写真はクモノスゴケモドキ Pallavicinia ambigua でしょう。 クモノスゴケの葉状体の先端は細く尖り気味になることがあるのですが(こちら)、本種の葉状体の先端は円く、尖ることはありません。
本種は全体的にクモノスゴケ(葉状体の幅は4~6mm)より少し小形で、葉状体の幅は4mm以下です(上の写真のスケールの最小目盛りは 0.1mmです)。 葉状体の縁には毛が散生しています。 上の写真では中肋部の背面に雌包膜がついています。
横から見ると、クモノスゴケの葉状体が匍匐するのに対し、本種の葉状体は斜上しています。 雌包膜は前方に傾き、先は細かく裂けています。

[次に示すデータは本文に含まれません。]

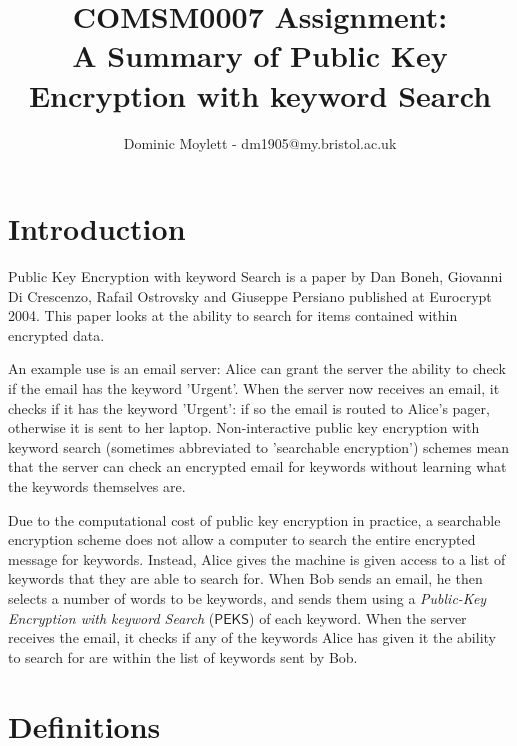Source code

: \documentclass[a4paper,11pt]{article}
\title{COMSM0007 Assignment:\\A Summary of Public Key Encryption with keyword Search}
\author{Dominic Moylett - dm1905@my.bristol.ac.uk}
\begin{document}
    \maketitle

    \section{Introduction}

    Public Key Encryption with keyword Search\cite{cryptoeprint:2003:195} is a paper by Dan Boneh, Giovanni Di Crescenzo, Rafail Ostrovsky and Giuseppe Persiano published at Eurocrypt 2004. This paper looks at the ability to search for items contained within encrypted data.

    An example use is an email server: Alice can grant the server the ability to check if the email has the keyword 'Urgent'. When the server now receives an email, it checks if it has the keyword 'Urgent': if so the email is routed to Alice's pager, otherwise it is sent to her laptop. Non-interactive public key encryption with keyword search (sometimes abbreviated to 'searchable encryption') schemes mean that the server can check an encrypted email for keywords without learning what the keywords themselves are.

    Due to the computational cost of public key encryption in practice, a searchable encryption scheme does not allow a computer to search the entire encrypted message for keywords. Instead, Alice gives the machine is given access to a list of keywords that they are able to search for. When Bob sends an email, he then selects a number of words to be keywords, and sends them using a \textit{Public-Key Encryption with keyword Search} ($\mathsf{PEKS}$) of each keyword. When the server receives the email, it checks if any of the keywords Alice has given it the ability to search for are within the list of keywords sent by Bob.

    \section{Definitions}
\end{document}
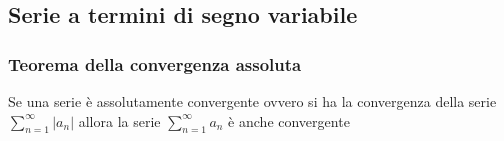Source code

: \documentclass[10pt,a4paper]{report}
\begin{document}
            \subsection*{Serie a termini di segno variabile}
                
                \subsubsection{Teorema della convergenza assoluta}
                Se una serie è assolutamente convergente ovvero si ha la convergenza della serie $ \sum_{n=1}^{\infty} |a_{n}| $ allora la serie $ \sum_{n=1}^{\infty} a_{n} $ è anche convergente
\end{document}
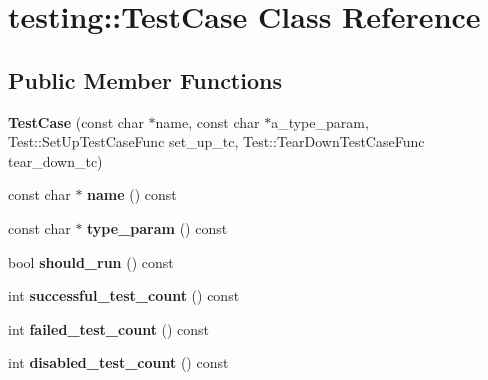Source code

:\hypertarget{classtesting_1_1_test_case}{}\section{testing\+:\+:Test\+Case Class Reference}
\label{classtesting_1_1_test_case}
\subsection*{Public Member Functions}
\begin{DoxyCompactItemize}
\item 
\mbox{\label{classtesting_1_1_test_case_a8a43b04703bfc7d56597fcb9b76ffbf5}} 
{\bfseries Test\+Case} (const char $\ast$name, const char $\ast$a\+\_\+type\+\_\+param, Test\+::\+Set\+Up\+Test\+Case\+Func set\+\_\+up\+\_\+tc, Test\+::\+Tear\+Down\+Test\+Case\+Func tear\+\_\+down\+\_\+tc)
\item 
\mbox{\label{classtesting_1_1_test_case_a3f1beb98d5f7e3b037a4ec82b64cc1cf}} 
const char $\ast$ {\bfseries name} () const
\item 
\mbox{\label{classtesting_1_1_test_case_a9df62c4104a4f856b477c9e8335bb689}} 
const char $\ast$ {\bfseries type\+\_\+param} () const
\item 
\mbox{\label{classtesting_1_1_test_case_a843d6cd43f3e587bfa8681990b9d59df}} 
bool {\bfseries should\+\_\+run} () const
\item 
\mbox{\label{classtesting_1_1_test_case_ab61929942a202f03903182866bd0e086}} 
int {\bfseries successful\+\_\+test\+\_\+count} () const
\item 
\mbox{\label{classtesting_1_1_test_case_a70e26eb070c75ae62a191fa610ea234f}} 
int {\bfseries failed\+\_\+test\+\_\+count} () const
\item 
\mbox{\label{classtesting_1_1_test_case_a8ef690ab8ec74d02c99416637de71ae8}} 
int {\bfseries disabled\+\_\+test\+\_\+count} () const
\item 
\mbox{\label{classtesting_1_1_test_case_a57f115315eb756e23be6651bb5e6c638}} 

\end{DoxyCompactItemize}
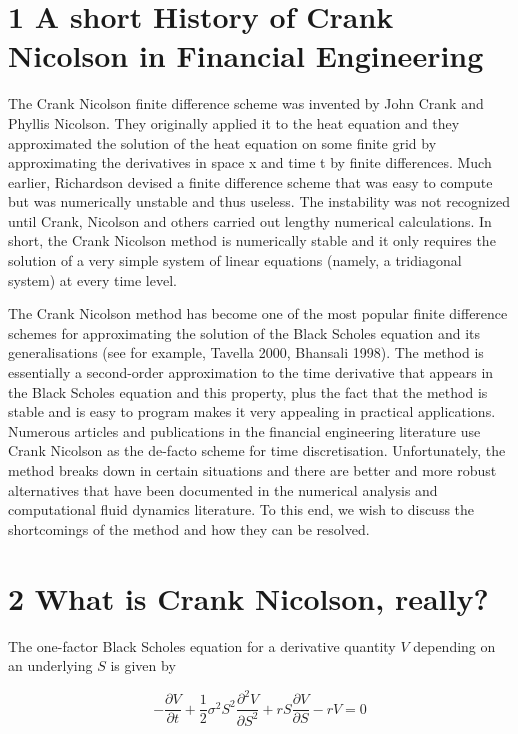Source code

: \documentclass[10pt]{article}
\begin{document}
\section*{1 A short History of Crank Nicolson in Financial Engineering}
The Crank Nicolson finite difference scheme was invented by John Crank and Phyllis Nicolson. They originally applied it to the heat equation and they approximated the solution of the heat equation on some finite grid by approximating the derivatives in space x and time t by finite differences. Much earlier, Richardson devised a finite difference scheme that was easy to compute but was numerically unstable and thus useless. The instability was not recognized until Crank, Nicolson and others carried out lengthy numerical calculations. In short, the Crank Nicolson method is numerically stable and it only requires the\\
solution of a very simple system of linear equations (namely, a tridiagonal system) at every time level.

The Crank Nicolson method has become one of the most popular finite difference schemes for approximating the solution of the Black Scholes equation and its generalisations (see for example, Tavella 2000, Bhansali 1998). The method is essentially a second-order approximation to the time derivative that appears in the Black Scholes equation and this property, plus the fact that the method is stable and is easy to program makes it very appealing in practical applications. Numerous articles and publications in the financial engineering literature use Crank Nicolson as the de-facto scheme for time discretisation. Unfortunately, the method breaks down in certain situations and there are better and more robust alternatives that have been documented in the numerical analysis and computational fluid dynamics literature. To this end, we wish to discuss the shortcomings of the method and how they can be resolved.

\section*{2 What is Crank Nicolson, really?}
The one-factor Black Scholes equation for a derivative quantity $V$ depending on an underlying $S$ is given by


\begin{equation*}
-\frac{\partial V}{\partial t}+\frac{1}{2} \sigma^{2} S^{2} \frac{\partial^{2} V}{\partial S^{2}}+r S \frac{\partial V}{\partial S}-r V=0 \tag{1}
\end{equation*}
\end{document}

葉状体の縁の毛は1細胞列で数細胞長です(上の写真)。
腹面には2細胞性の腹鱗片があります(上の写真)。
上は翼部の細胞です。 油体は紡錘形をしています。
上は中肋部の横断面です。 中央に1本の中心束があります。
上は中肋部の中心束です。
平凡社の図鑑の検索表では、クモノスゴケとの区別点として雄包膜を重視しています。 クモノスゴケの雄包膜の先端が鋸歯状であるのに対し、本種は全縁ということです。 しかし本種は雌雄異株なのでしょうか、雄包膜はみつかりませんでした。